BEGIN

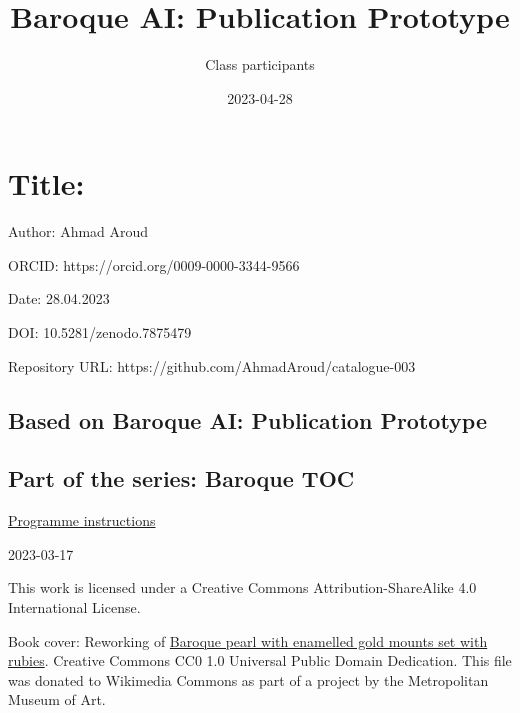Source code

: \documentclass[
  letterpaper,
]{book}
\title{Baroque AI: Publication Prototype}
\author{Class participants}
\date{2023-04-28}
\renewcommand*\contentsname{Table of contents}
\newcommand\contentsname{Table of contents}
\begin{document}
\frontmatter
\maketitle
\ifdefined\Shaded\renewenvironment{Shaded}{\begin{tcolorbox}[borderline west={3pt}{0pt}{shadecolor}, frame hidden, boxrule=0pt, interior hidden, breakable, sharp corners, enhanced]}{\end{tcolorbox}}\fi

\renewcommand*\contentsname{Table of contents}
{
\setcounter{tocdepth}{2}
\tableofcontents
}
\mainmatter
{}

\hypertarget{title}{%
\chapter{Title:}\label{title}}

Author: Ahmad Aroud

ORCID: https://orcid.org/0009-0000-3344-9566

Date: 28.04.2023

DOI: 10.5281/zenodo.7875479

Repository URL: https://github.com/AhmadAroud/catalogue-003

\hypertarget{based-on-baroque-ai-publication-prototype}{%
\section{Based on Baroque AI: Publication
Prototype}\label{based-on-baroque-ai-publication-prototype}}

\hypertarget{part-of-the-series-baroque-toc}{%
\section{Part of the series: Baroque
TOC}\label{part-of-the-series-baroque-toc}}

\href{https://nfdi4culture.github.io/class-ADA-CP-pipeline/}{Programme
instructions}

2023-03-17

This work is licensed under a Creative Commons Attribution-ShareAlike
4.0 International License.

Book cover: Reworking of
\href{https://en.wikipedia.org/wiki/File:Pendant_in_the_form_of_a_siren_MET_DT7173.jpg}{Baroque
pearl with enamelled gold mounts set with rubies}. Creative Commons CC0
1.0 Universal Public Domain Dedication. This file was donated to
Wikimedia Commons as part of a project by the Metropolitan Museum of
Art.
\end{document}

END
BEGIN

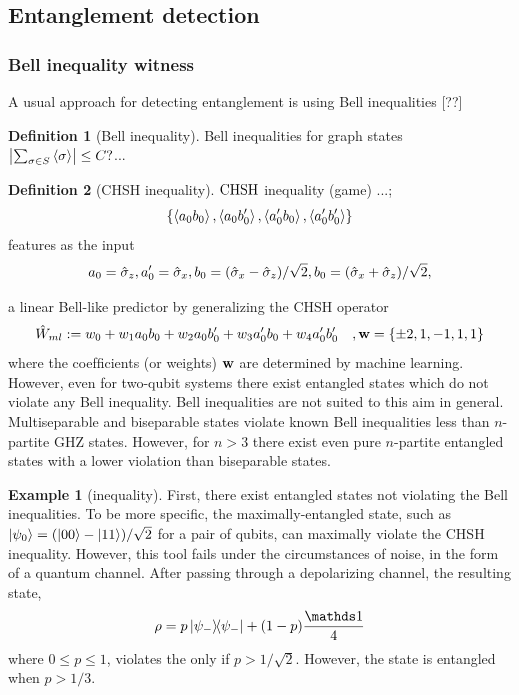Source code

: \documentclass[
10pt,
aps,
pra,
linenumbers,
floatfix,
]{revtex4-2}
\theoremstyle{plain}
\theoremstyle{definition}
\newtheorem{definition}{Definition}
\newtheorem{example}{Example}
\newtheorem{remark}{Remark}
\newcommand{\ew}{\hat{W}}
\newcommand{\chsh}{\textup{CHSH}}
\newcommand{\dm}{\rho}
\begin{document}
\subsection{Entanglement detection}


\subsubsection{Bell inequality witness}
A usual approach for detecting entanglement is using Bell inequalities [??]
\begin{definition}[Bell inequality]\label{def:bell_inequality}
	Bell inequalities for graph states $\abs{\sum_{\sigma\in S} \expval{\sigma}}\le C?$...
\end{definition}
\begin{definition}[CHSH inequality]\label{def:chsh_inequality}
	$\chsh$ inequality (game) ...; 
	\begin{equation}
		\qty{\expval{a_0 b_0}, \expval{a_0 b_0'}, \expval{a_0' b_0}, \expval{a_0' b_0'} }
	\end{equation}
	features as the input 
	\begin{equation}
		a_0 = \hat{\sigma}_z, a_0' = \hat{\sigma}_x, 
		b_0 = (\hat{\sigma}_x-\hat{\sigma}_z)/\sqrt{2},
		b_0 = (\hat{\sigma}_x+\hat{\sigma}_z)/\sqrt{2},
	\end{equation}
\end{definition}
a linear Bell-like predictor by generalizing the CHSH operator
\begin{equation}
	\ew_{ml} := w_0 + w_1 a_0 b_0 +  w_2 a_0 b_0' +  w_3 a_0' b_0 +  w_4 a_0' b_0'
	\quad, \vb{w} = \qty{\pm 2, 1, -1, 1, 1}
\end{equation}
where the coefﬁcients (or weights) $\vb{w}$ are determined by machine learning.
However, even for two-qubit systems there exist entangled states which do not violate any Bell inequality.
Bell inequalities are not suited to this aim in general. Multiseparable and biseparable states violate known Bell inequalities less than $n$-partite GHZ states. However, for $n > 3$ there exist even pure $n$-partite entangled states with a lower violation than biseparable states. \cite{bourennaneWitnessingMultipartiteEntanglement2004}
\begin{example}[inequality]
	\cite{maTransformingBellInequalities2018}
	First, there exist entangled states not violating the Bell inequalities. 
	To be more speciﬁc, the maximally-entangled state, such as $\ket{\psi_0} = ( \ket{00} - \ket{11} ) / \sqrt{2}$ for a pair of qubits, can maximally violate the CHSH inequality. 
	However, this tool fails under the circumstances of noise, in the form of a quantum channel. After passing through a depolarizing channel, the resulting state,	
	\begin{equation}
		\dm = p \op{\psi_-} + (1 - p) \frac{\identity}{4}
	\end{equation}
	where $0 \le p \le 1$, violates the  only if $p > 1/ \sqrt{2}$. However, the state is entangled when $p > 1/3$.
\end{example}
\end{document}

END

#### The task
For each line above that has the word "https", add one to a tally, and report the final tally alone.

#### Completed exercise
4